» PROBLEM:
Using the entries below, transcribe exactly the line containing "- 卖掉后，一切已没实际意义，有学习意义" and each line that follows it to the end.

» MATERIAL PROVIDED:
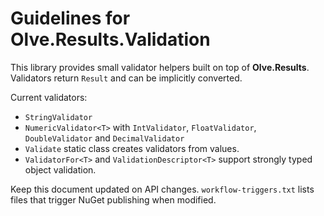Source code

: # Guidelines for Olve.Results.Validation

This library provides small validator helpers built on top of **Olve.Results**. Validators return `Result` and can be implicitly converted.

Current validators:
- `StringValidator`
- `NumericValidator<T>` with `IntValidator`, `FloatValidator`, `DoubleValidator` and `DecimalValidator`
- `Validate` static class creates validators from values.
- `ValidatorFor<T>` and `ValidationDescriptor<T>` support strongly typed object validation.

Keep this document updated on API changes. `workflow-triggers.txt` lists files that trigger NuGet publishing when modified.
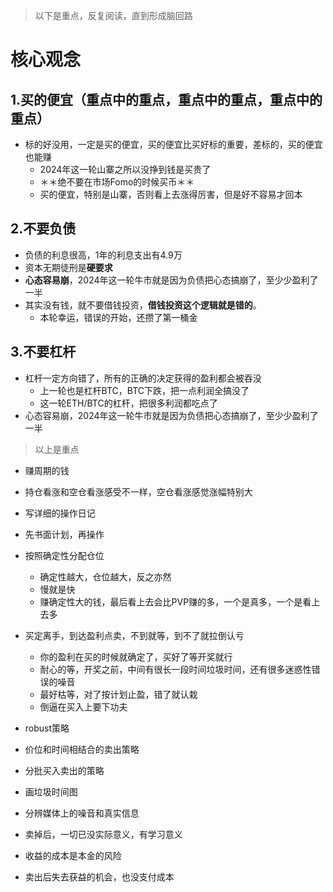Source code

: > 以下是重点，反复阅读，直到形成脑回路
# 核心观念
## 1.买的便宜（重点中的重点，重点中的重点，重点中的重点）
- 标的好没用，一定是买的便宜，买的便宜比买好标的重要，差标的，买的便宜也能赚
  - 2024年这一轮山寨之所以没挣到钱是买贵了
  - ＊＊绝不要在市场Fomo的时候买币＊＊
  - 买的便宜，特别是山寨，否则看上去涨得厉害，但是好不容易才回本

## 2.不要负债
- 负债的利息很高，1年的利息支出有4.9万
- 资本无期徒刑是**硬要求**
- **心态容易崩**，2024年这一轮牛市就是因为负债把心态搞崩了，至少少盈利了一半
- 其实没有钱，就不要借钱投资，**借钱投资这个逻辑就是错的**。
  - 本轮幸运，错误的开始，还攒了第一桶金

## 3.不要杠杆
- 杠杆一定方向错了，所有的正确的决定获得的盈利都会被吞没
  - 上一轮也是杠杆BTC，BTC下跌，把一点利润全搞没了
  - 这一轮ETH/BTC的杠杆，把很多利润都吃点了  
- 心态容易崩，2024年这一轮牛市就是因为负债把心态搞崩了，至少少盈利了一半
> 以上是重点


- 赚周期的钱
- 持仓看涨和空仓看涨感受不一样，空仓看涨感觉涨幅特别大
- 写详细的操作日记
- 先书面计划，再操作
- 按照确定性分配仓位
  - 确定性越大，仓位越大，反之亦然
  - 慢就是快
  - 赚确定性大的钱，最后看上去会比PVP赚的多，一个是真多，一个是看上去多
- 买定离手，到达盈利点卖，不到就等，到不了就拉倒认亏
  - 你的盈利在买的时候就确定了，买好了等开奖就行
  - 耐心的等，开奖之前，中间有很长一段时间垃圾时间，还有很多迷惑性错误的噪音
  - 最好枯等，对了按计划止盈，错了就认栽
   - 倒逼在买入上要下功夫
- robust策略
 - 价位和时间相结合的卖出策略
 - 分批买入卖出的策略
- 画垃圾时间图

- 分辨媒体上的噪音和真实信息
- 卖掉后，一切已没实际意义，有学习意义
 - 收益的成本是本金的风险
 - 卖出后失去获益的机会，也没支付成本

» ANSWER TO THIS TASK:
- 卖掉后，一切已没实际意义，有学习意义
 - 收益的成本是本金的风险
 - 卖出后失去获益的机会，也没支付成本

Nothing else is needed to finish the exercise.